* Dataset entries

Start of Block

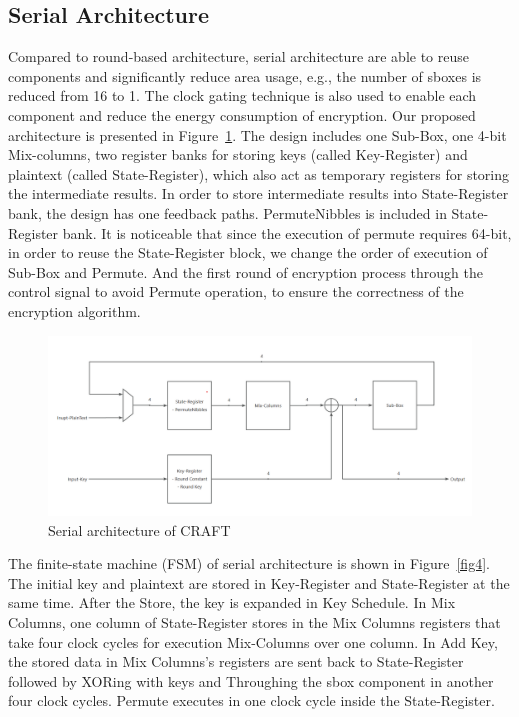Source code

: \documentclass[sn-basic]{sn-jnl}%
\begin{document}
\subsection{Serial Architecture}\label{subsec2}
Compared to round-based architecture, serial architecture are able to reuse components and significantly reduce area usage, e.g., the number of sboxes is reduced from 16 to 1. The clock gating technique is also used to enable each component and reduce the energy consumption of encryption. Our proposed architecture is presented in Figure~\ref{fig3}. The design includes one Sub-Box, one 4-bit Mix-columns, two register banks for storing keys (called Key-Register) and plaintext (called State-Register), which also act as temporary registers for storing the intermediate results. In order to store intermediate results into State-Register bank, the design has one feedback paths. PermuteNibbles is included in State-Register bank. It is noticeable that since the execution of permute requires 64-bit, in order to reuse the State-Register block, we change the order of execution of Sub-Box and Permute. And the first round of encryption process through the control signal to avoid Permute operation, to ensure the correctness of the encryption algorithm.

\begin{figure}[h]%
    \caption{Serial architecture of CRAFT}\label{fig3}
    \centering
    \includegraphics[width=\textwidth]{serial_design.png}
\end{figure}

The finite-state machine (FSM) of serial architecture is shown in Figure~\ref{fig4}. The initial key and plaintext are stored in Key-Register and State-Register at the same time. After the Store, the key is expanded in Key Schedule. In Mix Columns, one column of State-Register stores in the Mix Columns registers that take four clock cycles for execution Mix-Columns over one column. In Add Key, the stored data in Mix Columns's registers are sent back to State-Register followed by XORing with keys and Throughing the sbox component in another four clock cycles. Permute executes in one clock cycle inside the State-Register.
\end{document}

End of Block

Transcribe each record above exactly, leaving every picture out of the copy.

Source code

: \documentclass[sn-basic]{sn-jnl}%
\begin{document}
\subsection{Serial Architecture}\label{subsec2}
Compared to round-based architecture, serial architecture are able to reuse components and significantly reduce area usage, e.g., the number of sboxes is reduced from 16 to 1. The clock gating technique is also used to enable each component and reduce the energy consumption of encryption. Our proposed architecture is presented in Figure~\ref{fig3}. The design includes one Sub-Box, one 4-bit Mix-columns, two register banks for storing keys (called Key-Register) and plaintext (called State-Register), which also act as temporary registers for storing the intermediate results. In order to store intermediate results into State-Register bank, the design has one feedback paths. PermuteNibbles is included in State-Register bank. It is noticeable that since the execution of permute requires 64-bit, in order to reuse the State-Register block, we change the order of execution of Sub-Box and Permute. And the first round of encryption process through the control signal to avoid Permute operation, to ensure the correctness of the encryption algorithm.

\begin{figure}[h]%
    \caption{Serial architecture of CRAFT}\label{fig3}
    \centering
    \includegraphics[width=\textwidth]{serial_design.png}
\end{figure}

The finite-state machine (FSM) of serial architecture is shown in Figure~\ref{fig4}. The initial key and plaintext are stored in Key-Register and State-Register at the same time. After the Store, the key is expanded in Key Schedule. In Mix Columns, one column of State-Register stores in the Mix Columns registers that take four clock cycles for execution Mix-Columns over one column. In Add Key, the stored data in Mix Columns's registers are sent back to State-Register followed by XORing with keys and Throughing the sbox component in another four clock cycles. Permute executes in one clock cycle inside the State-Register.
\end{document}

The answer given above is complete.